Ainsi, Instagram concentre de plus en plus les engagements des utilisateurs alors que Facebook reste n°1 en termes d’impressions et de followers, et que Twitter conserve son statut de lieu de partage de messages.

 

Et des leçons à tirer…

Leçon n°1: le nombre de followers n’est plus un objectif en soi

Le nombre de followers ne présage en rien le nombre d’engagements. Si Macy’s a plus de 30 millions de followers, soit deux fois plus que la marque Nordstrom, le nombre d’engagements est bien inférieur à celui de son concurrent. La course à l’audience n’est plus une fin en soi et les marques aux Etats-Unis qui génèrent le plus d’engagements sont celles qui travaillent le mieux leurs messages sortants. L’objectif étant de favoriser l’interaction avec sa communauté en adoptant des codes graphiques impactants et une tonalité de proximité.
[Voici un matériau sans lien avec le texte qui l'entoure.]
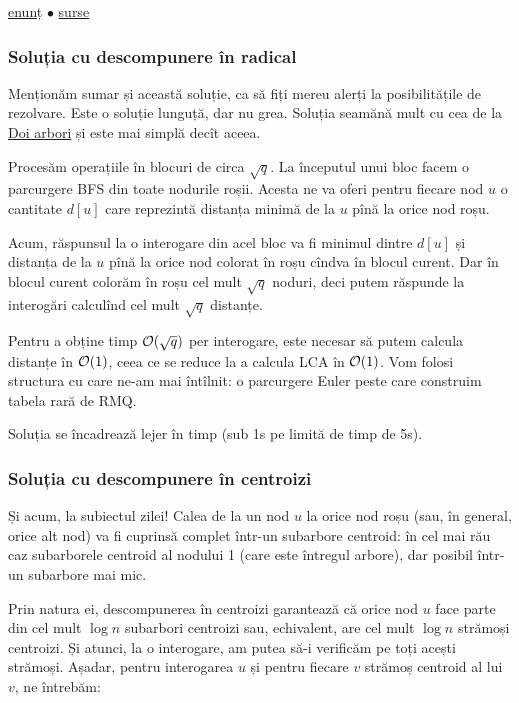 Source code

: \documentclass[../main.tex]{subfiles}
\begin{document}
\href{https://codeforces.com/contest/342/problem/E}{enunț}
$\bullet$
\hyperref[code:xenia-and-tree]{surse}

\subsubsection*{Soluția cu descompunere în radical}

Menționăm sumar și această soluție, ca să fiți mereu alerți la posibilitățile de rezolvare. Este o soluție lunguță, dar nu grea. Soluția seamănă mult cu cea de la \hyperref[problem:doi-arbori]{Doi arbori} și este mai simplă decît aceea.

Procesăm operațiile în blocuri de circa $\sqrt{q}$. La începutul unui bloc facem o parcurgere BFS din toate nodurile roșii. Acesta ne va oferi pentru fiecare nod $u$ o cantitate $d[u]$ care reprezintă distanța minimă de la $u$ pînă la orice nod roșu.

Acum, răspunsul la o interogare din acel bloc va fi minimul dintre $d[u]$ și distanța de la $u$ pînă la orice nod colorat în roșu cîndva în blocul curent. Dar în blocul curent colorăm în roșu cel mult $\sqrt{q}$ noduri, deci putem răspunde la interogări calculînd cel mult $\sqrt{q}$ distanțe.

Pentru a obține timp $\bigoh(\sqrt{q})$ per interogare, este necesar să putem calcula distanțe în $\bigoh(1)$, ceea ce se reduce la a calcula LCA în $\bigoh(1)$. Vom folosi structura cu care ne-am mai întîlnit: o parcurgere Euler peste care construim tabela rară de RMQ.

Soluția se încadrează lejer în timp (sub 1s pe limită de timp de 5s).

\subsubsection*{Soluția cu descompunere în centroizi}

Și acum, la subiectul zilei! Calea de la un nod $u$ la orice nod roșu (sau, în general, orice alt nod) va fi cuprinsă complet într-un subarbore centroid: în cel mai rău caz subarborele centroid al nodului 1 (care este întregul arbore), dar posibil într-un subarbore mai mic.

Prin natura ei, descompunerea în centroizi garantează că orice nod $u$ face parte din cel mult $\log n$ subarbori centroizi sau, echivalent, are cel mult $\log n$ strămoși centroizi. Și atunci, la o interogare, am putea să-i verificăm pe toți acești strămoși. Așadar, pentru interogarea $u$ și pentru fiecare $v$ strămoș centroid al lui $v$, ne întrebăm:
\end{document}
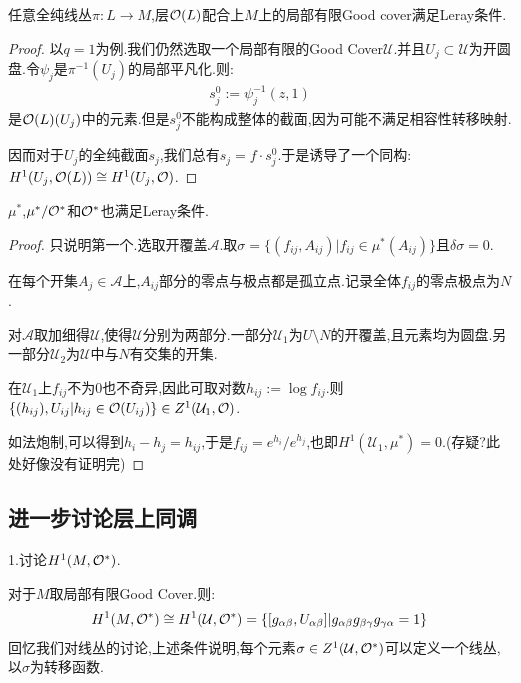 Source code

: \begin{lemma}
	任意全纯线丛$\pi:L \to M$,层$\mathcal{O}(L)$配合上$M$上的局部有限Good cover满足Leray条件.
\end{lemma}
\begin{proof}
	以$q=1$为例.我们仍然选取一个局部有限的Good Cover$\mathcal{U}$.并且$U_j \subset \mathcal{U}$为开圆盘.令$\psi_j$是$\pi^{-1}(U_j)$的局部平凡化.则:
	\begin{align*}
		s_j^0:=\psi_j^{-1}(z,1)
	\end{align*}
	是$\mathcal{O}(L)(U_j)$中的元素.但是$s_j^0$不能构成整体的截面,因为可能不满足相容性转移映射.

	因而对于$U_j$的全纯截面$s_j$,我们总有$s_j=f \cdot s_j^0$.于是诱导了一个同构:$H^1(U_j,\mathcal{O}(L))\cong H^1(U_j,\mathcal{O})$.
\end{proof}
\begin{lemma}
	$\mu^*$,$\mu^*/\mathcal{O}^*$和$\mathcal{O}^*$也满足Leray条件.
\end{lemma}
\begin{proof}
    只说明第一个.选取开覆盖$\mathcal{A}$.取$\sigma=\{(f_{ij},A_{ij})|f_{ij}\in \mu^*(A_{ij})\}$且$\delta \sigma=0$.

	在每个开集$A_j\in \mathcal{A}$上,$A_{ij}$部分的零点与极点都是孤立点.记录全体$f_{ij}$的零点极点为$N$.

	对$\mathcal{A}$取加细得$\mathcal{U}$,使得$\mathcal{U}$分别为两部分.一部分$\mathcal{U}_1$为$U\setminus N$的开覆盖,且元素均为圆盘.另一部分$\mathcal{U}_2$为$\mathcal{U}$中与$N$有交集的开集.

	在$\mathcal{U}_1$上$f_{ij}$不为$0$也不奇异,因此可取对数$h_{ij}:=\log f_{ij}$.则$\{(h_{ij}),U_{ij}|h_{ij}\in \mathcal{O}(U_{ij})\} \in Z^1(\mathcal{U}_1,\mathcal{O})$.

	如法炮制,可以得到$h_i-h_j=h_{ij}$,于是$f_{ij}=e^{h_i}/e^{h_j}$,也即$H^1(\mathcal{U}_1,\mu^*)=0$.(存疑?此处好像没有证明完)
\end{proof}

\subsection*{进一步讨论层上同调}
1.讨论$H^1(M,\mathcal{O}^*)$.

对于$M$取局部有限Good Cover.则:
\begin{align*}
	H^1(M,\mathcal{O}^*)\cong H^1(\mathcal{U},\mathcal{O}^*)=\{[g_{\alpha\beta},U_{\alpha\beta}]|g_{\alpha\beta}g_{\beta\gamma}g_{\gamma\alpha}=1\}
\end{align*}
回忆我们对线丛的讨论,上述条件说明,每个元素$\sigma \in Z^1(\mathcal{U},\mathcal{O}^*)$可以定义一个线丛,以$\sigma$为转移函数.


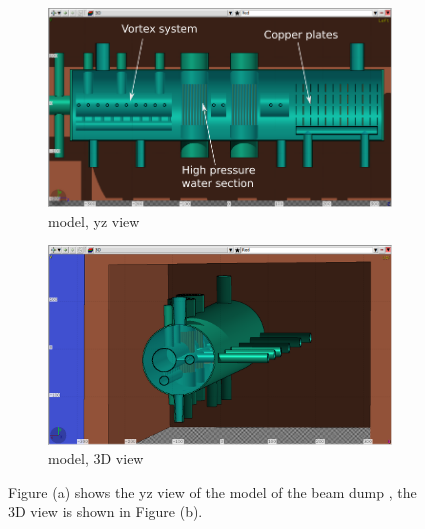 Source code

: \begin{figure}[h]
 \centering
  \begin{subfigure}[b]{0.49\textwidth}
   \centering
    \includegraphics[width=\textwidth]{Figures/BeamDump/Design2_geometry_3Dinside3.png}
   \caption{\fluka model, yz view}
   \end{subfigure}
   \hfill
    \begin{subfigure}[b]{0.49\textwidth}
   \centering
    \includegraphics[width=\textwidth]{Figures/BeamDump/Design2_geometry_3Dinside1.png}
   \caption{\fluka model, 3D view}
   \end{subfigure}
   \caption[ILC main beam dump design 2]{Figure (a) shows the yz view of the \fluka model of the beam dump \designtwo, the 3D view is shown in Figure (b).}
   \label{fig:BeamDumps:design2}
 \end{figure}


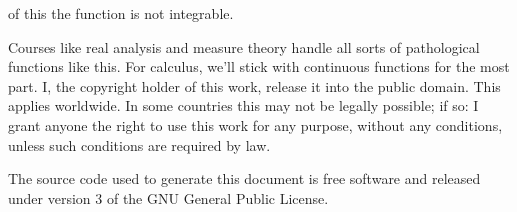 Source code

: \documentclass{article}
\theoremstyle{normal}
\theoremstyle{plain}
\begin{document}
    of this the function is not integrable.
    \par\hfill\par
    Courses like real analysis and measure theory handle all sorts of
    pathological functions like this. For calculus, we'll stick with continuous
    functions for the most part.
    \newpage
    I, the copyright holder of this work, release it into the public domain.
    This applies worldwide. In some countries this may not be legally possible;
    if so: I grant anyone the right to use this work for any purpose, without
    any conditions, unless such conditions are required by law.
    \par\hfill\par
    The source code used to generate this document is free software and released
    under version 3 of the GNU General Public License.
\end{document}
Leçon n°2 : les publications doivent être régulières et intégrer des visuels

Aux Etats-Unis, 90% des posts qui génèrent de l’engagement comportent une photo. C’est dire l’importance du visuel ! Quant à la régularité, il faut au moins dix publications par semaine, en adoptant le mix social (Twitter, Instagram, Facebook,…) le plus en phase avec sa marque.

Leçon n°3 : les actions de community management doivent être alignées sur les comportements de sa communauté

Connaître les habitudes horaires de clients, c’est le début du succès. Aux Etats-Unis, les pics d’engagement se situent principalement autour du déjeuner, la semaine comme le week-end. Alors qu’en France, on constate deux pics d’engagement, en fin de matinée et en fin d’après-midi.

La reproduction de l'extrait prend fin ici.